== Work instruction ==
The answer must be the full listing, reproduced word for word.
>>
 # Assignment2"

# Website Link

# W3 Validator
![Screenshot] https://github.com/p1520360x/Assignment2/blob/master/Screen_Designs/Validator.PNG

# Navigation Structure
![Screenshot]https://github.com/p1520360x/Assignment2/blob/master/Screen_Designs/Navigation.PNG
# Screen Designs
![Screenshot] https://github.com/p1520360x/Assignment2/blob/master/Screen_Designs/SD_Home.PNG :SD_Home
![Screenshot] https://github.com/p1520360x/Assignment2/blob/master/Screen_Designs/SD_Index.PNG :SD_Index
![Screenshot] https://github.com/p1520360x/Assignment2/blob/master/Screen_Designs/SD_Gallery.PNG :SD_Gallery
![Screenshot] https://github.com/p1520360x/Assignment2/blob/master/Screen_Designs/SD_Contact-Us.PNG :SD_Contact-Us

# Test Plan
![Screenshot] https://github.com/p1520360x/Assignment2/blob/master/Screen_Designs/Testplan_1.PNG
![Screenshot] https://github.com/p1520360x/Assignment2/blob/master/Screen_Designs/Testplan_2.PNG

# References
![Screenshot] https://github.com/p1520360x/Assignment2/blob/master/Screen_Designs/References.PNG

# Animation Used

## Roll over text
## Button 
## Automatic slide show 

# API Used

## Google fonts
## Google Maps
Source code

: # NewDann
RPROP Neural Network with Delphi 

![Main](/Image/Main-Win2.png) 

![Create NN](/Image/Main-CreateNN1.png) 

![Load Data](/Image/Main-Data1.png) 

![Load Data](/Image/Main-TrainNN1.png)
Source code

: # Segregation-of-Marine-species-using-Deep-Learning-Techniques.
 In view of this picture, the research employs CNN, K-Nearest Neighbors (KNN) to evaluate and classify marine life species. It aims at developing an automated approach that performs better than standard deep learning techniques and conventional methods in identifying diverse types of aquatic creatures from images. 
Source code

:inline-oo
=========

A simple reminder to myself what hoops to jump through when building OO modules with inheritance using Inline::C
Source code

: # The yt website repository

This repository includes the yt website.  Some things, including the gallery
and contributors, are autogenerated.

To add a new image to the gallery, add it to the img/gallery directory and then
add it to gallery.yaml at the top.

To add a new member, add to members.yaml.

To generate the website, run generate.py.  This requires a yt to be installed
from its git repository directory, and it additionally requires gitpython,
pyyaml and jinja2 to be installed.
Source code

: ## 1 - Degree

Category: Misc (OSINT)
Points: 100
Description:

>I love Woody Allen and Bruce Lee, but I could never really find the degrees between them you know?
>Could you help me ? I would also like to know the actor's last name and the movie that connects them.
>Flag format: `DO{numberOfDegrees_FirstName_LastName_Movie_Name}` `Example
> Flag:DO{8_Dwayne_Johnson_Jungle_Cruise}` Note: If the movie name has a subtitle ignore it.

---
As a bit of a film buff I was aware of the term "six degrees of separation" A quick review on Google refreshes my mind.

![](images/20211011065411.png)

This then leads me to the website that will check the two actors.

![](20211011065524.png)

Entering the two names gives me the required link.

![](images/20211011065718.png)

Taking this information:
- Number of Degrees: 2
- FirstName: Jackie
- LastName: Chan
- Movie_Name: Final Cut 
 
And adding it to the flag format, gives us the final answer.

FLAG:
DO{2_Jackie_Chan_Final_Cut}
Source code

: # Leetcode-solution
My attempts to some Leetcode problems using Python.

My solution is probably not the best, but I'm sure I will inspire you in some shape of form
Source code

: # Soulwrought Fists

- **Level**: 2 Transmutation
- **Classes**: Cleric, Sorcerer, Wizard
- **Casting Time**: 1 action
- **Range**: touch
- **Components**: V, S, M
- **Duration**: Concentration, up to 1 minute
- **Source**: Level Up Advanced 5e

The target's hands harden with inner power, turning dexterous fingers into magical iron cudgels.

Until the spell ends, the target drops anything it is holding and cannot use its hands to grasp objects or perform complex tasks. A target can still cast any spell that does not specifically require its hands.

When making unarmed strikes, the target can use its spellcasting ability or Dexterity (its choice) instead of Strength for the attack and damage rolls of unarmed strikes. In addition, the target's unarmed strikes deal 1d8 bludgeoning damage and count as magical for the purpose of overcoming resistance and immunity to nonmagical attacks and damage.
<<
== Written answer ==
 # Assignment2"

# Website Link

# W3 Validator
![Screenshot] https://github.com/p1520360x/Assignment2/blob/master/Screen_Designs/Validator.PNG

# Navigation Structure
![Screenshot]https://github.com/p1520360x/Assignment2/blob/master/Screen_Designs/Navigation.PNG
# Screen Designs
![Screenshot] https://github.com/p1520360x/Assignment2/blob/master/Screen_Designs/SD_Home.PNG :SD_Home
![Screenshot] https://github.com/p1520360x/Assignment2/blob/master/Screen_Designs/SD_Index.PNG :SD_Index
![Screenshot] https://github.com/p1520360x/Assignment2/blob/master/Screen_Designs/SD_Gallery.PNG :SD_Gallery
![Screenshot] https://github.com/p1520360x/Assignment2/blob/master/Screen_Designs/SD_Contact-Us.PNG :SD_Contact-Us

# Test Plan
![Screenshot] https://github.com/p1520360x/Assignment2/blob/master/Screen_Designs/Testplan_1.PNG
![Screenshot] https://github.com/p1520360x/Assignment2/blob/master/Screen_Designs/Testplan_2.PNG

# References
![Screenshot] https://github.com/p1520360x/Assignment2/blob/master/Screen_Designs/References.PNG

# Animation Used

## Roll over text
## Button 
## Automatic slide show 

# API Used

## Google fonts
## Google Maps
Source code

: # NewDann
RPROP Neural Network with Delphi 

![Main](/Image/Main-Win2.png) 

![Create NN](/Image/Main-CreateNN1.png) 

![Load Data](/Image/Main-Data1.png) 

![Load Data](/Image/Main-TrainNN1.png)
Source code

: # Segregation-of-Marine-species-using-Deep-Learning-Techniques.
 In view of this picture, the research employs CNN, K-Nearest Neighbors (KNN) to evaluate and classify marine life species. It aims at developing an automated approach that performs better than standard deep learning techniques and conventional methods in identifying diverse types of aquatic creatures from images. 
Source code

:inline-oo
=========

A simple reminder to myself what hoops to jump through when building OO modules with inheritance using Inline::C
Source code

: # The yt website repository

This repository includes the yt website.  Some things, including the gallery
and contributors, are autogenerated.

To add a new image to the gallery, add it to the img/gallery directory and then
add it to gallery.yaml at the top.

To add a new member, add to members.yaml.

To generate the website, run generate.py.  This requires a yt to be installed
from its git repository directory, and it additionally requires gitpython,
pyyaml and jinja2 to be installed.
Source code

: ## 1 - Degree

Category: Misc (OSINT)
Points: 100
Description:

>I love Woody Allen and Bruce Lee, but I could never really find the degrees between them you know?
>Could you help me ? I would also like to know the actor's last name and the movie that connects them.
>Flag format: `DO{numberOfDegrees_FirstName_LastName_Movie_Name}` `Example
> Flag:DO{8_Dwayne_Johnson_Jungle_Cruise}` Note: If the movie name has a subtitle ignore it.

---
As a bit of a film buff I was aware of the term "six degrees of separation" A quick review on Google refreshes my mind.

![](images/20211011065411.png)

This then leads me to the website that will check the two actors.

![](20211011065524.png)

Entering the two names gives me the required link.

![](images/20211011065718.png)

Taking this information:
- Number of Degrees: 2
- FirstName: Jackie
- LastName: Chan
- Movie_Name: Final Cut 
 
And adding it to the flag format, gives us the final answer.

FLAG:
DO{2_Jackie_Chan_Final_Cut}
Source code

: # Leetcode-solution
My attempts to some Leetcode problems using Python.

My solution is probably not the best, but I'm sure I will inspire you in some shape of form
Source code

: # Soulwrought Fists

- **Level**: 2 Transmutation
- **Classes**: Cleric, Sorcerer, Wizard
- **Casting Time**: 1 action
- **Range**: touch
- **Components**: V, S, M
- **Duration**: Concentration, up to 1 minute
- **Source**: Level Up Advanced 5e

The target's hands harden with inner power, turning dexterous fingers into magical iron cudgels.

Until the spell ends, the target drops anything it is holding and cannot use its hands to grasp objects or perform complex tasks. A target can still cast any spell that does not specifically require its hands.

When making unarmed strikes, the target can use its spellcasting ability or Dexterity (its choice) instead of Strength for the attack and damage rolls of unarmed strikes. In addition, the target's unarmed strikes deal 1d8 bludgeoning damage and count as magical for the purpose of overcoming resistance and immunity to nonmagical attacks and damage.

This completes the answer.